This is a great thread!!!!!!
Just a bit about me before you read...that way you'll understand where I'm coming from.
I'm a 30 year old Male from NJ. I grew up in the city but recieved a scholarship to a Quaker School for grades 9-12. Went to college on a basketball scholarship then to Law School...and Now I teach Legal Studies.
The reason why I am telling you all this is because I have seen the intimate side of both spectrums. I can remember leaving my home on the bus and getting to school and my classmate...17 years old had Porsche keys....his home has elevators in it....The Family owned the "Italian Bistro Restaurants." My high school was near 20k a year...College was near 30...and Law School was 65k. I now have two sets of associates and each side would answer this question differently. I'm going to give you my interpretation. I guess you can imagine that a majority of my friends would not adopt my views on this question.
First off that conversation you and your associates were having was loaded and could have lasted for days without coming to a definitive answer.
But...with that said I'm going to add my 2 cents. I agree that self will be the predominant 1st choice, but if you delve a bit deeper our sense of self is usually shaped by our religious beliefs (95% of us anyway) which lead me to say that God may or the higher being to which we ascribe to, may the most aggressive force driving us.
I would say that community should be number 2. The familial structure is included in this term "community" and each individual will have to prioritize his/her community values. For most of our family will be the community to which we place our most energy.
**What we too have to realize is that the ordering of these drives will be different for Men and Women. Men of substance should be able to see that by ordering you priorities to serve your family and your community you undoubtedly serve to protect the women and children of that same community. And by protecting the women of your community you ensure that you in turn will be cared for.
And I agree that the third is protection of community...as it should be!
Sometimes it is difficult to see or understand but when you live this way you feel a sense of strength and accomplishment that self service cannot fulfill.
Interesting perspective Jeruzalum.
However, I think there might be a whole bunch of atheists and agnostics that would disagree with you on the religion thing. In the United States I think that number would be about 16% or so. At least those who openly identify. Given the sample size which I think was >70% of the population, I'd say that's a significant stat. And i think it's a little less than 15% world wide.
I'm just curious where you get your 95%, and I'm assuming you're referring to 95% of the religious?
But even if that were the case, the actions of most religious people are ususally compelled by fear (of going to hell for eternity or reincarnating as a stop sign or some lower form thing) and guilt (of sinning or breaking moral codes) and reward (eternal paradise, 70 virgins, etc).
These are all cognitive emotional experiences that reinforce and drive behavior
Even 'love', in it's most pristine form, (love of God) is correlated with a sense of respect and affection for yourself, your neighbor and your environment which all appeal to self preservation and the sense of community.

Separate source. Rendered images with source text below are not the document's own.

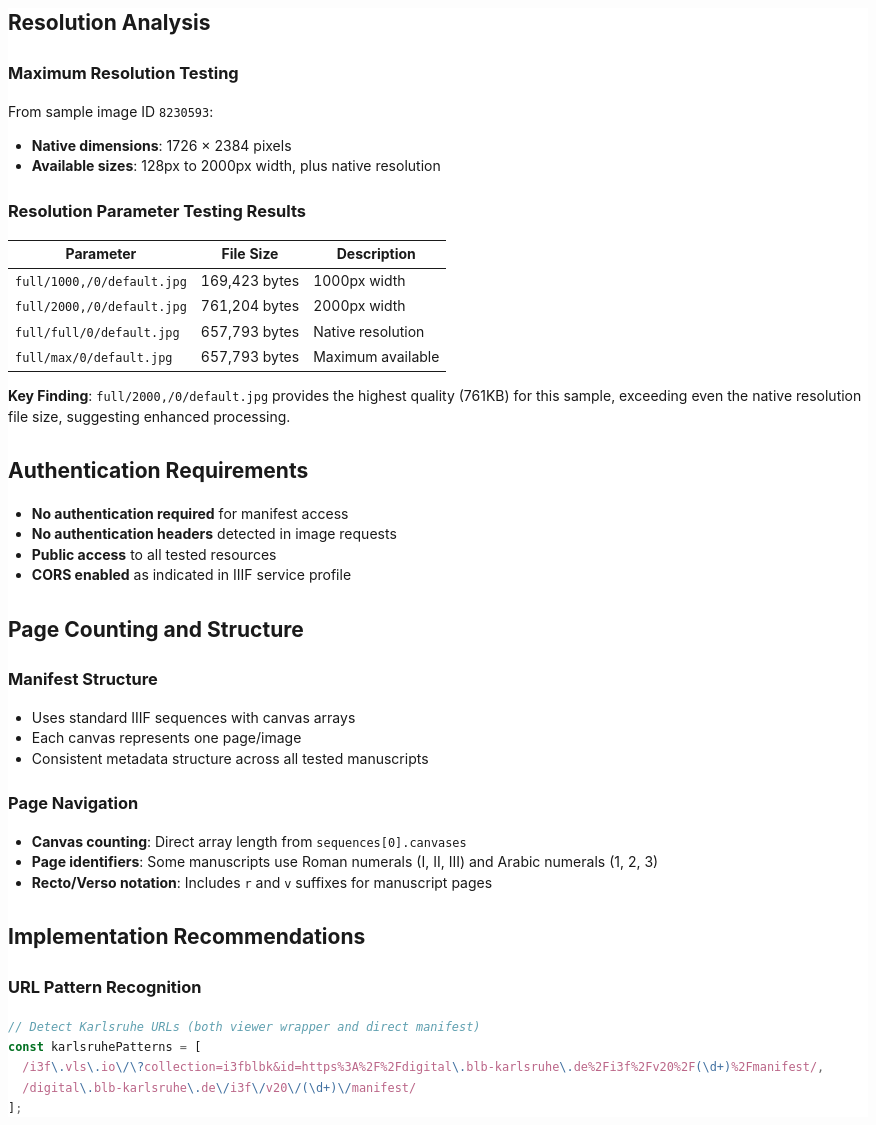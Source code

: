 ## Resolution Analysis

### Maximum Resolution Testing
From sample image ID `8230593`:
- **Native dimensions**: 1726 × 2384 pixels
- **Available sizes**: 128px to 2000px width, plus native resolution

### Resolution Parameter Testing Results
| Parameter | File Size | Description |
|-----------|-----------|-------------|
| `full/1000,/0/default.jpg` | 169,423 bytes | 1000px width |
| `full/2000,/0/default.jpg` | 761,204 bytes | 2000px width |
| `full/full/0/default.jpg` | 657,793 bytes | Native resolution |
| `full/max/0/default.jpg` | 657,793 bytes | Maximum available |

**Key Finding**: `full/2000,/0/default.jpg` provides the highest quality (761KB) for this sample, exceeding even the native resolution file size, suggesting enhanced processing.

## Authentication Requirements
- **No authentication required** for manifest access
- **No authentication headers** detected in image requests
- **Public access** to all tested resources
- **CORS enabled** as indicated in IIIF service profile

## Page Counting and Structure

### Manifest Structure
- Uses standard IIIF sequences with canvas arrays
- Each canvas represents one page/image
- Consistent metadata structure across all tested manuscripts

### Page Navigation
- **Canvas counting**: Direct array length from `sequences[0].canvases`
- **Page identifiers**: Some manuscripts use Roman numerals (I, II, III) and Arabic numerals (1, 2, 3)
- **Recto/Verso notation**: Includes `r` and `v` suffixes for manuscript pages

## Implementation Recommendations

### URL Pattern Recognition
```javascript
// Detect Karlsruhe URLs (both viewer wrapper and direct manifest)
const karlsruhePatterns = [
  /i3f\.vls\.io\/\?collection=i3fblbk&id=https%3A%2F%2Fdigital\.blb-karlsruhe\.de%2Fi3f%2Fv20%2F(\d+)%2Fmanifest/,
  /digital\.blb-karlsruhe\.de\/i3f\/v20\/(\d+)\/manifest/
];
```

The whole concept of religion can be viewed, in a sense, as a mechanism where dogma is used to drive societal behavior to favor the spread of an ideology which then feeds back into the closed loop. There are fields of study related to this stuff ... memetics, game theory, etc.
Pretty cool stuff, but I digress.
Is it really? I believe that one can have a false sense of awareness, (just like one can have a false sense of truth), but the concept isn't really that vague- or is it?
I think it is.
Having a false sense of awareness (delusion) is different from "self-awareness".
As for false sense of truth, that's a whole different topic.
Though a family or a group of families can make a community, does ensuring your children are taken care of build a community?
Yes.
To further clarify this answer, do this exercise: ask yourself why you take care of your kids, then ask why your answer is what it is and go on until you get to the end.
I had a different take of community and keeping it preserved as a priority, and that is not a part of it. I'm interested as to specifically why you think this.
Why I think family is a subset of community?